» Exercise
Scan the records for the string "persistent", then copy each line that has it.

» Task data
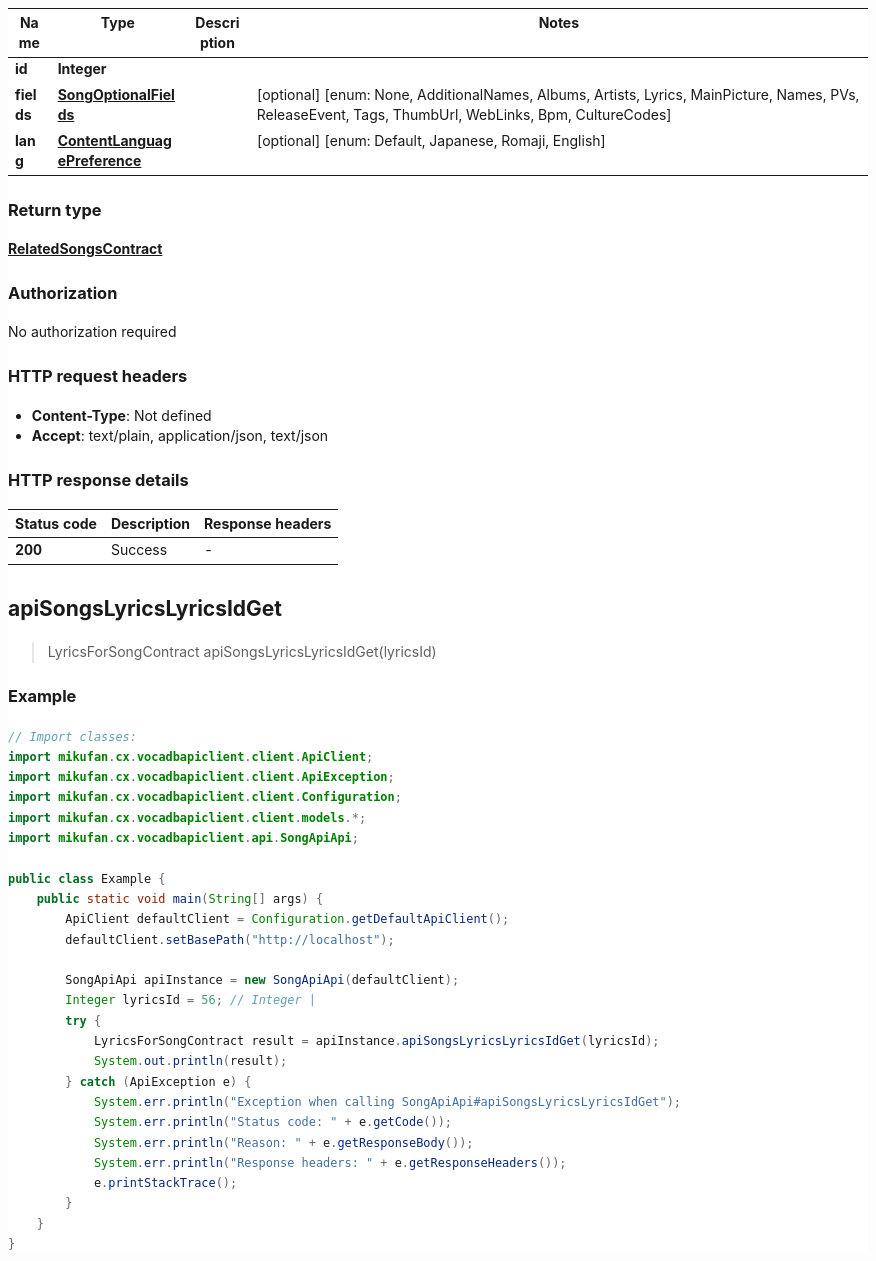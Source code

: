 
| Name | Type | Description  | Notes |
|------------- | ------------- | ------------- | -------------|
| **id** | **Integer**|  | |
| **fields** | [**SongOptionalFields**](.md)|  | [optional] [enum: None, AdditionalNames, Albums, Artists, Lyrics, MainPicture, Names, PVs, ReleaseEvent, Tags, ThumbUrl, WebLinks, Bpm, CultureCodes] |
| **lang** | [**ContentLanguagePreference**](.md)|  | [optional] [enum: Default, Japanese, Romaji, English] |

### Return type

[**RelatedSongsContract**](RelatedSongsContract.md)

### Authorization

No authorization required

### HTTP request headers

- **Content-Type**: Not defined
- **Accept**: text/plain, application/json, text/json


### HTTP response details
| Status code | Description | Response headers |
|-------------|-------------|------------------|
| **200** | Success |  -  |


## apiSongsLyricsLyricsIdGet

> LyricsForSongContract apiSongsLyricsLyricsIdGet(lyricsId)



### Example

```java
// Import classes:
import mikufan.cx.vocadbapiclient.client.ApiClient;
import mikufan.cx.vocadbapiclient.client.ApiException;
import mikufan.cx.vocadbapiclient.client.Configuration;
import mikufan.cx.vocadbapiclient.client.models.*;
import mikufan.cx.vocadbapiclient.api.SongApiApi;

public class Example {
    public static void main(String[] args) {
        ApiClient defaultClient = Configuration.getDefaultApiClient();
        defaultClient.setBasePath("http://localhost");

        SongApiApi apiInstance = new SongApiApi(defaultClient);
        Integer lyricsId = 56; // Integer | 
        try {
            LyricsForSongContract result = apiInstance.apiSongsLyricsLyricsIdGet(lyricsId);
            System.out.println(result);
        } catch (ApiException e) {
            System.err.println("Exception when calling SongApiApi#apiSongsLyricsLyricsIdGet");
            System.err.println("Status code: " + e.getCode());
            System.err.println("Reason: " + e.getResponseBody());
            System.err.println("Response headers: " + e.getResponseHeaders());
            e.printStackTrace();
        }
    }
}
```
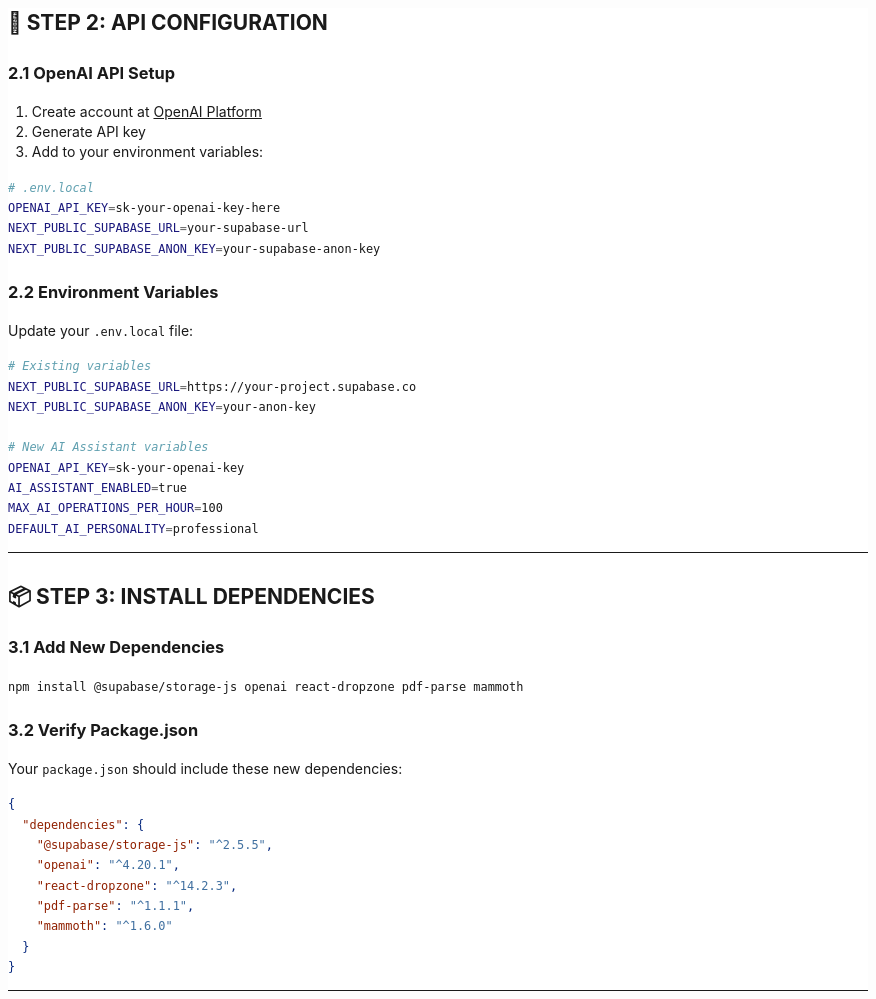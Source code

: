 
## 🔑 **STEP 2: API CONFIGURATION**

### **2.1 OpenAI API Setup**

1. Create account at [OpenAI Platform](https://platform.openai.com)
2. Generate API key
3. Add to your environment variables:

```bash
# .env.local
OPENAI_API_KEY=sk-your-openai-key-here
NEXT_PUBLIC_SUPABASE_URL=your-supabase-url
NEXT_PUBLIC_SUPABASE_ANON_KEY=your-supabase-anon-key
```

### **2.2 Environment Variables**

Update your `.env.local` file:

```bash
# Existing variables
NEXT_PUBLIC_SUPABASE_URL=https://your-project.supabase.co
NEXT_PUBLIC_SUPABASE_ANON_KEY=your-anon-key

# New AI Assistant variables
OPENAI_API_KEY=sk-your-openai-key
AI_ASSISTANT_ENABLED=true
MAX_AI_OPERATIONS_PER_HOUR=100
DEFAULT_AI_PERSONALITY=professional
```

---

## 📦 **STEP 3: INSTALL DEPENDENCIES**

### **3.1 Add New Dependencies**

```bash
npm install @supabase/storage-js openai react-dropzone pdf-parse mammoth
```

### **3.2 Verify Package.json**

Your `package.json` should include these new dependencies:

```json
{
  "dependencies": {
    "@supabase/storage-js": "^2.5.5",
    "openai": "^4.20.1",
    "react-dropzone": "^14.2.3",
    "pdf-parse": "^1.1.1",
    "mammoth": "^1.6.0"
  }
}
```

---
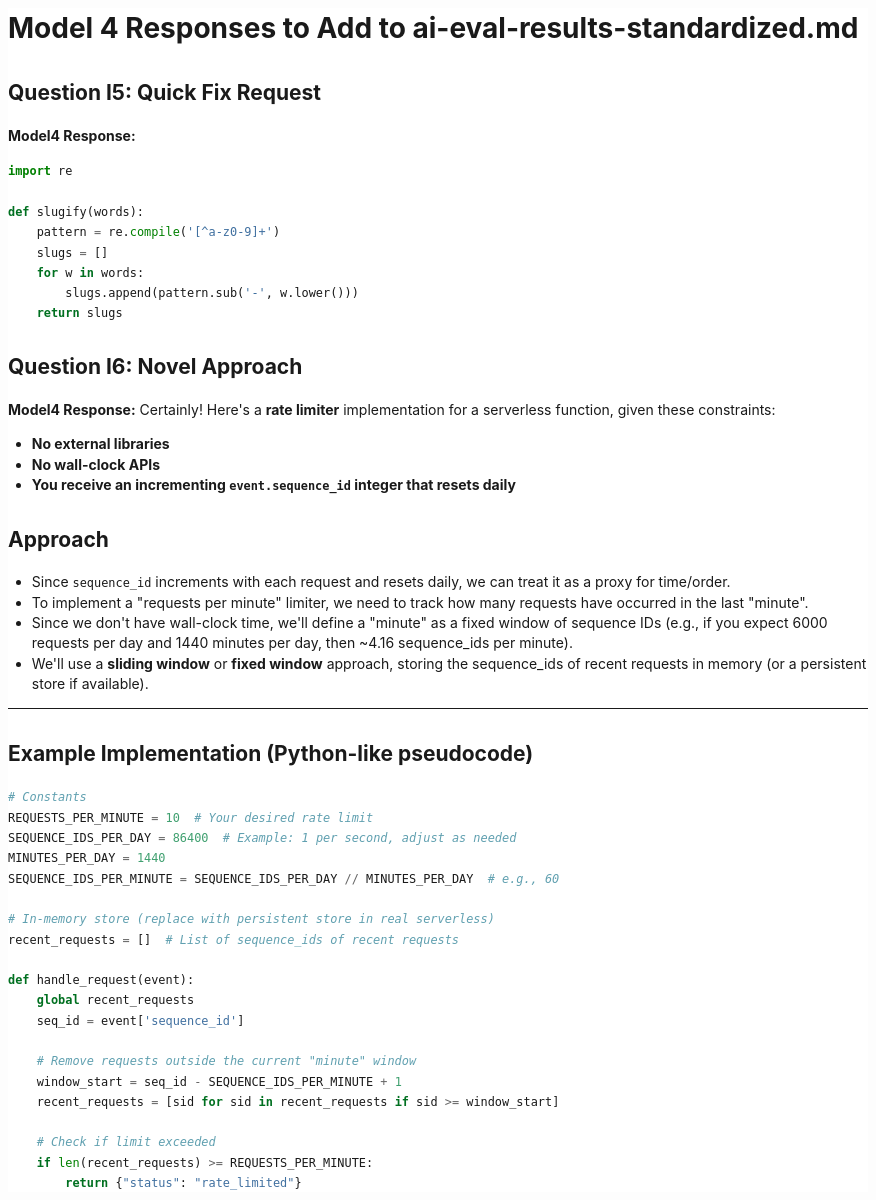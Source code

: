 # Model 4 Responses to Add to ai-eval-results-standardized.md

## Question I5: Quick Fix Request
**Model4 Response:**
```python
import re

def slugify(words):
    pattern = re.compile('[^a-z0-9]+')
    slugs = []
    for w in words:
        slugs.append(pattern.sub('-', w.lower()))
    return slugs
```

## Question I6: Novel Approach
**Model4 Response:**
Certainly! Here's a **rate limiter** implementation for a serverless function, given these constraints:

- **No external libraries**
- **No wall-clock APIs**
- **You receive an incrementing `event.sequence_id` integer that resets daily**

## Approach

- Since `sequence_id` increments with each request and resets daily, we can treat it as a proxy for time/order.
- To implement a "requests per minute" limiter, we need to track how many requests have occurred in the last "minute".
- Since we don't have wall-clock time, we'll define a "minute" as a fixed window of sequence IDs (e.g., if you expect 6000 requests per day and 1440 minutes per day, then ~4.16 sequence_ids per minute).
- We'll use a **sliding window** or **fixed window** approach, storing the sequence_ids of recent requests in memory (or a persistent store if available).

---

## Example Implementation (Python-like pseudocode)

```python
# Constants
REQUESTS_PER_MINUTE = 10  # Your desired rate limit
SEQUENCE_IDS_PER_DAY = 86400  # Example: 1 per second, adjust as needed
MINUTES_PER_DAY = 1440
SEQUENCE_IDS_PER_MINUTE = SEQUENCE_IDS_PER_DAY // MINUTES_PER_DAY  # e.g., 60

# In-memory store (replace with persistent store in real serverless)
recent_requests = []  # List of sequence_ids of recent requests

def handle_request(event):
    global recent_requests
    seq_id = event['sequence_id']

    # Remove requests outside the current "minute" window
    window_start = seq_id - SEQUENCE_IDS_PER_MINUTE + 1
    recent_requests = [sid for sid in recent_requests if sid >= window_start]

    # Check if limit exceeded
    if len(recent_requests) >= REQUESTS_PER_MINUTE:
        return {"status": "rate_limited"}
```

» Problem solution
- We'll use a **sliding window** or **fixed window** approach, storing the sequence_ids of recent requests in memory (or a persistent store if available).
# In-memory store (replace with persistent store in real serverless)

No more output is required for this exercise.